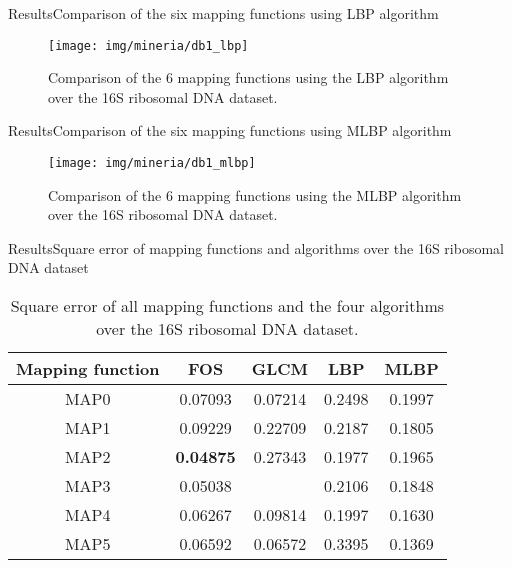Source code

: \documentclass[10pt]{beamer}
\newcommand{\1}{
	\setbeamertemplate{background}{
		\texttt{[image: img/1]}
		\tikz[overlay] \fill[fill opacity=0.75,fill=white] (0,0) rectangle (-\paperwidth,\paperheight);
	}
}
\begin{document}
\begin{frame}{Results}{Comparison of the six mapping functions using LBP algorithm}
	\begin{figure}[]
		\centering
		\texttt{[image: img/mineria/db1\_lbp]}
		\caption{Comparison of the 6 mapping functions using the LBP algorithm over the 16S ribosomal DNA dataset.}
		\label{img:comp3}
	\end{figure}
\end{frame}

\begin{frame}{Results}{Comparison of the six mapping functions using MLBP algorithm}
	\begin{figure}[]
		\centering
		\texttt{[image: img/mineria/db1\_mlbp]}
		\caption{Comparison of the 6 mapping functions using the MLBP algorithm over the 16S ribosomal DNA dataset.}
		\label{img:comp3}
	\end{figure}
\end{frame}


\begin{frame}{Results}{Square error of mapping functions and algorithms over the 16S ribosomal DNA dataset}
\begin{table}[hbt!]
	\centering
	\caption{Square error of all mapping functions and the four algorithms over the 16S ribosomal DNA dataset.}
	\label{tab:comparison_score_db1}
	\setlength{\tabcolsep}{0.5em} %
	{\renewcommand{\arraystretch}{1}%
		\begin{tabular}{ccccc}
			\hline
			Mapping function    & FOS  & GLCM & LBP & MLBP \\ \hline
			MAP0 				& 0.07093 & 0.07214 & 0.2498 & 0.1997  \\
			MAP1 				& 0.09229 & 0.22709 & 0.2187 & 0.1805  \\
			MAP2 				& \textbf{0.04875} & 0.27343 & 0.1977 & 0.1965  \\
			MAP3 				& 0.05038 & 		 & 0.2106 & 0.1848  \\
			MAP4 				& 0.06267 & 0.09814 & 0.1997 & 0.1630  \\
			MAP5 				& 0.06592 & 0.06572 & 0.3395 & 0.1369  \\ \hline
		\end{tabular}
	}
\end{table}
\end{frame}
\end{document}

Your goal »
Please give the data again unaltered, leaving out any images.

Response box »
Source code

: \documentclass[10pt]{beamer}
\newcommand{\1}{
	\setbeamertemplate{background}{
		\texttt{[image: img/1]}
		\tikz[overlay] \fill[fill opacity=0.75,fill=white] (0,0) rectangle (-\paperwidth,\paperheight);
	}
}
\begin{document}
\begin{frame}{Results}{Comparison of the six mapping functions using LBP algorithm}
	\begin{figure}[]
		\centering
		\texttt{[image: img/mineria/db1\_lbp]}
		\caption{Comparison of the 6 mapping functions using the LBP algorithm over the 16S ribosomal DNA dataset.}
		\label{img:comp3}
	\end{figure}
\end{frame}

\begin{frame}{Results}{Comparison of the six mapping functions using MLBP algorithm}
	\begin{figure}[]
		\centering
		\texttt{[image: img/mineria/db1\_mlbp]}
		\caption{Comparison of the 6 mapping functions using the MLBP algorithm over the 16S ribosomal DNA dataset.}
		\label{img:comp3}
	\end{figure}
\end{frame}


\begin{frame}{Results}{Square error of mapping functions and algorithms over the 16S ribosomal DNA dataset}
\begin{table}[hbt!]
	\centering
	\caption{Square error of all mapping functions and the four algorithms over the 16S ribosomal DNA dataset.}
	\label{tab:comparison_score_db1}
	\setlength{\tabcolsep}{0.5em} %
	{\renewcommand{\arraystretch}{1}%
		\begin{tabular}{ccccc}
			\hline
			Mapping function    & FOS  & GLCM & LBP & MLBP \\ \hline
			MAP0 				& 0.07093 & 0.07214 & 0.2498 & 0.1997  \\
			MAP1 				& 0.09229 & 0.22709 & 0.2187 & 0.1805  \\
			MAP2 				& \textbf{0.04875} & 0.27343 & 0.1977 & 0.1965  \\
			MAP3 				& 0.05038 & 		 & 0.2106 & 0.1848  \\
			MAP4 				& 0.06267 & 0.09814 & 0.1997 & 0.1630  \\
			MAP5 				& 0.06592 & 0.06572 & 0.3395 & 0.1369  \\ \hline
		\end{tabular}
	}
\end{table}
\end{frame}
\end{document}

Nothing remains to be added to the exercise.